NOTE: If you are an existing Cloud Dataprep by TRIFACTA INC. customer, you can use the Marketplace to upgrade to one of the supported Marketplace editions or to enable your current product edition for a new project. You can also choose to continue using Cloud Dataprep by TRIFACTA INC..

  • Cloud Dataprep Premium by TRIFACTA INC.

    NOTE: If you are purchasing Cloud Dataprep Premium by TRIFACTA INC., you must contact Support before you purchase the product. Additional information is available below.

  • Cloud Dataprep Standard by TRIFACTA INC.

NOTE: These product editions are licensed through the Google Marketplace from Trifacta. For more information on licensing or upgrading from Cloud Dataprep by TRIFACTA INC., please see the Google Marketplace listing.

For more information on getting started with the base product edition for Cloud Dataprep by TRIFACTA INC., see https://cloud.google.com/dataprep/docs/quickstarts/quickstart-dataprep.

Before You Begin

Before you begin, please review the following pre-requisites.

General

To use either product edition, you must have the following already set up in the Google Cloud Platform.

NOTE: If you are upgrading from Cloud Dataprep by TRIFACTA INC., you should already have these services enabled.

  1. Create or set up a Google Cloud project.
  2. Enable billing on that project.
  3. Enable the following services:
    1. Cloud Dataflow
    2. BigQuery
    3. Cloud Storage APIs

For more information, see https://cloud.google.com/dataprep/docs/quickstarts/quickstart-dataprep#before-you-begin.

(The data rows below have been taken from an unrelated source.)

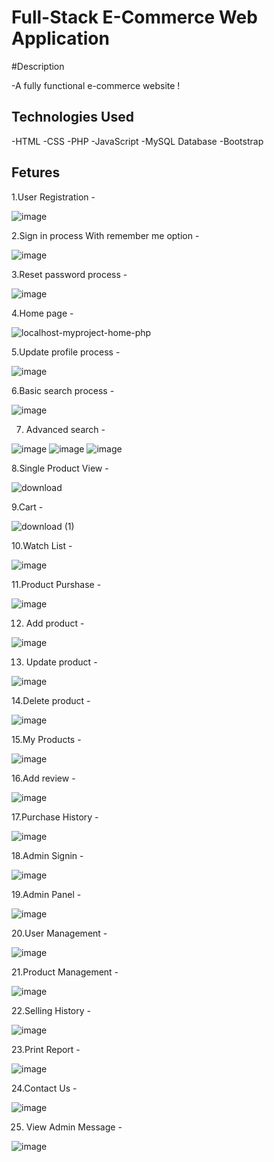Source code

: # Full-Stack E-Commerce Web Application 

#Description 

-A fully functional e-commerce website !

## Technologies Used
-HTML 
-CSS 
-PHP 
-JavaScript
-MySQL Database
-Bootstrap

## Fetures 
1.User Registration -


![image](https://github.com/user-attachments/assets/1a58296f-af74-4c21-b825-80f1820ea729)


2.Sign in process With remember me option -


![image](https://github.com/user-attachments/assets/c5f23c74-67ea-4f4c-8992-290678e3e364)



3.Reset password process - 


![image](https://github.com/user-attachments/assets/69187219-4986-4e4b-8e02-b921dce388f1)



4.Home page -


![localhost-myproject-home-php](https://github.com/user-attachments/assets/17bc83e9-ad7c-4ad8-b05c-d6af91e5949c)



5.Update profile process -


![image](https://github.com/user-attachments/assets/789a9827-8550-4399-a11a-cd616f1790a3)



6.Basic search process - 

![image](https://github.com/user-attachments/assets/5087e566-6369-4a7f-ae74-9af820f008ac)


7. Advanced search - 

![image](https://github.com/user-attachments/assets/4330131b-cdf1-4c02-9143-d711249bf97d)
![image](https://github.com/user-attachments/assets/de1ceb27-4de0-468c-827c-eb4e49e74a6b)
![image](https://github.com/user-attachments/assets/b736ce34-3ebd-490a-a773-c9eac1f73c62)


   

8.Single Product View -


![download](https://github.com/user-attachments/assets/ef097a00-3010-403a-8a15-b90c50491afe)


9.Cart -


![download (1)](https://github.com/user-attachments/assets/6caf337d-99f5-4999-813d-ebce2ac6f39c)


10.Watch List -



![image](https://github.com/user-attachments/assets/ccf54786-2d2c-469b-87ea-936b36aa39b2)


11.Product Purshase -


![image](https://github.com/user-attachments/assets/7db3e683-b82d-4b63-b373-6beede73d2d4)


12. Add product -

![image](https://github.com/user-attachments/assets/001186e5-6c7e-49d3-858f-095998ce09fc)


13. Update product -

![image](https://github.com/user-attachments/assets/4ea1b714-8c94-4b4d-a6df-248607a28d81)



14.Delete product -


![image](https://github.com/user-attachments/assets/24e58571-c9ed-4dbf-9349-cd52c563d65f)


15.My Products -


![image](https://github.com/user-attachments/assets/56e8dd48-de99-42e1-930b-824d64ec0220)



16.Add review -


![image](https://github.com/user-attachments/assets/33573503-8336-48b5-8308-493796afdd4c)



17.Purchase History -



![image](https://github.com/user-attachments/assets/4cca515f-e10e-4c23-acf1-cc3305af2f9b)


18.Admin Signin -



![image](https://github.com/user-attachments/assets/3e8b9d64-80e5-443d-a3ad-0af4ed50d03d)



19.Admin Panel -



![image](https://github.com/user-attachments/assets/6d2625bb-1d5a-47a3-971d-79d0996581e2)



20.User Management - 


![image](https://github.com/user-attachments/assets/e3fd19d1-fcdb-42e1-8373-de22c65debc2)



21.Product Management -


![image](https://github.com/user-attachments/assets/3f44ac69-a286-483e-87a0-3a64d75e9ce6)


22.Selling History -


![image](https://github.com/user-attachments/assets/ee6a7e10-2dc6-4354-a3f2-254be3604c89)


23.Print Report -


![image](https://github.com/user-attachments/assets/1e31e0a4-7b54-46c3-ad4d-ea9ff850fad5)


24.Contact Us -


![image](https://github.com/user-attachments/assets/6d2f0256-9552-411f-9d3f-7b0b29afe8f6)



25. View Admin Message -


![image](https://github.com/user-attachments/assets/bee67fa7-b834-4312-b190-4ee5d0d37c0a)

Set up your storage bucket

On Google Cloud Storage, you must have a bucket set up for use with your project. For more information, see https://cloud.google.com/dataprep/docs/quickstarts/quickstart-dataprep#create_a_cloud_storage_bucket_in_your_project.

Premium-only requirements

Whitelist the IP address of the Cloud Dataprep Service

Feature Availability: This feature is available in Cloud Dataprep Premium by TRIFACTA® INC.

If you are connecting to relational sources, you must whitelist the IP address of the Cloud Dataprep service for your database instances. The IP addresses of the Cloud Dataprep service are the following:

NOTE: On the database server for each relational source type (Oracle, SQL Server, etc.), you must whitelist these IP addresses.

104.198.44.13/32
34.71.238.145/32
104.198.217.74/32
34.68.178.136/32

Tip: To verify that you have whitelisted the IP addresses appropriately, you can create a connection of the relational connection type from inside the Cloud Dataprep application. This step is described later.

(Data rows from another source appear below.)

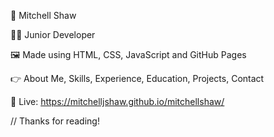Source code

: 📑 Mitchell Shaw  

🧑‍💻 Junior Developer

🖼️ Made using HTML, CSS, JavaScript and GitHub Pages

👉 About Me, Skills, Experience, Education, Projects, Contact

🔴 Live: https://mitchelljshaw.github.io/mitchellshaw/

// Thanks for reading!
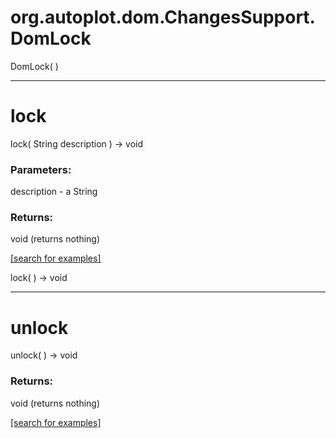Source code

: # org.autoplot.dom.ChangesSupport.DomLock
DomLock( )


***
<a name="lock"></a>
# lock
lock( String description ) &rarr; void



### Parameters:
description - a String

### Returns:
void (returns nothing)


<a href="https://github.com/autoplot/dev/search?q=lock&unscoped_q=lock">[search for examples]</a>

lock(  ) &rarr; void<br>
***
<a name="unlock"></a>
# unlock
unlock(  ) &rarr; void



### Returns:
void (returns nothing)


<a href="https://github.com/autoplot/dev/search?q=unlock&unscoped_q=unlock">[search for examples]</a>


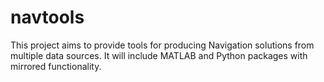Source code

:# navtools
This project aims to provide tools for producing Navigation solutions from multiple data sources. It will include MATLAB and Python packages with mirrored functionality.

For more information, please contact Support.

Contact Support

By default, the Google Marketplace is configured to enable licensing of Cloud Dataprep Standard by TRIFACTA INC..

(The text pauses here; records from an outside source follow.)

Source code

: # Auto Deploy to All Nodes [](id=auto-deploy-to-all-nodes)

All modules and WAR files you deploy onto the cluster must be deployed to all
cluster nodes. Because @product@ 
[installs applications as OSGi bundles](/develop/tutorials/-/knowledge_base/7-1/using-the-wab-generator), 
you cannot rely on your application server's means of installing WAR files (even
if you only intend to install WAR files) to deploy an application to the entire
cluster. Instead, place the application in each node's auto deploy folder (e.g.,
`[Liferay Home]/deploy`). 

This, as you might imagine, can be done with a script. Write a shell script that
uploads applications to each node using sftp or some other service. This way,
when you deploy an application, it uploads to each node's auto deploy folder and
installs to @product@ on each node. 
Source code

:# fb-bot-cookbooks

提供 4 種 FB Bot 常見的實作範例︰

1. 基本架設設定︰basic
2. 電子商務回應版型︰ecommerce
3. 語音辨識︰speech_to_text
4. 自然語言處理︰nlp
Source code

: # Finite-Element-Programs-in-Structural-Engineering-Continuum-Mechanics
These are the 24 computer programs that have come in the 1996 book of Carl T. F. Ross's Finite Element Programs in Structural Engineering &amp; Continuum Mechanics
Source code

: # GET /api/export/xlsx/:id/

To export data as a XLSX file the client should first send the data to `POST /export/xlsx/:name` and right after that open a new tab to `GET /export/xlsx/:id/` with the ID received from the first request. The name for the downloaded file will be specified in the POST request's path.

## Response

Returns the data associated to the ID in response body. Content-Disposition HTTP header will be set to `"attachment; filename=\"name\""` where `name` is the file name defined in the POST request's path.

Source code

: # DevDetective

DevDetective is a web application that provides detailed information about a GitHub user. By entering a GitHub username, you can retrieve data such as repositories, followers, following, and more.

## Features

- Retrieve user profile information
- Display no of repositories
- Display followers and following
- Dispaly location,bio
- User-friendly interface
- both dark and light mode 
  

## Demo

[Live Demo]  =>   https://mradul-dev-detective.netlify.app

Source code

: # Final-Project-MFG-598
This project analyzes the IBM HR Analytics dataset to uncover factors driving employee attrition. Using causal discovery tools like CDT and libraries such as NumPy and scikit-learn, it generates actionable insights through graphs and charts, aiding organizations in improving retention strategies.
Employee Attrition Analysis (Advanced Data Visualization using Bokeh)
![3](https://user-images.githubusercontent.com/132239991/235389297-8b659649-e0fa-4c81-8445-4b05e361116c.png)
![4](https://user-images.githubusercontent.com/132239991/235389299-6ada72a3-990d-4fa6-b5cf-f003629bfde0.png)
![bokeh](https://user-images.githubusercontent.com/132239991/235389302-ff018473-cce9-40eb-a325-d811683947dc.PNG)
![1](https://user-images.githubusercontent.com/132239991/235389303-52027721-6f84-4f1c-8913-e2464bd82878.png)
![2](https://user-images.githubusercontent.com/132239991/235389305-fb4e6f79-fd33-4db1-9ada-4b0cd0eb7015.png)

NOTE: If you are purchasing Cloud Dataprep Premium by TRIFACTA INC., you must contact Support, which can provide appropriate a customized URL for you to the solution in the Google Marketplace.

Purchase and enable through the Google Marketplace

After you have completed the above steps, please proceed through the Google Marketplace to complete your purchase. Your purchase covers:

  • Basic entitlement
  • Licensing for each Google Cloud projects

For more information, see https://console.cloud.google.com/marketplace/product/endpoints/cloud-dataprep-editions-v2.

Setup

After the product has been licensed for your project, please complete the following steps for your account.

Required additional permissions for Cloud Dataprep Premium by TRIFACTA INC.

Feature Availability: This feature is available in Cloud Dataprep Premium by TRIFACTA INC.

Cloud Dataprep Premium by TRIFACTA INC. requires special permissions to use the project. For more information, see Create IAM Role for Cloud Dataprep.

Set up directories

Each user must configure the directories on Google Cloud Storage for use with the product. For more information, see https://cloud.google.com/dataprep/docs/quickstarts/quickstart-dataprep#set_up.

Project settings

You should review the settings for your project. See Project Settings Page.

Verify operations

Before inviting other users, you should run a simple job through the product.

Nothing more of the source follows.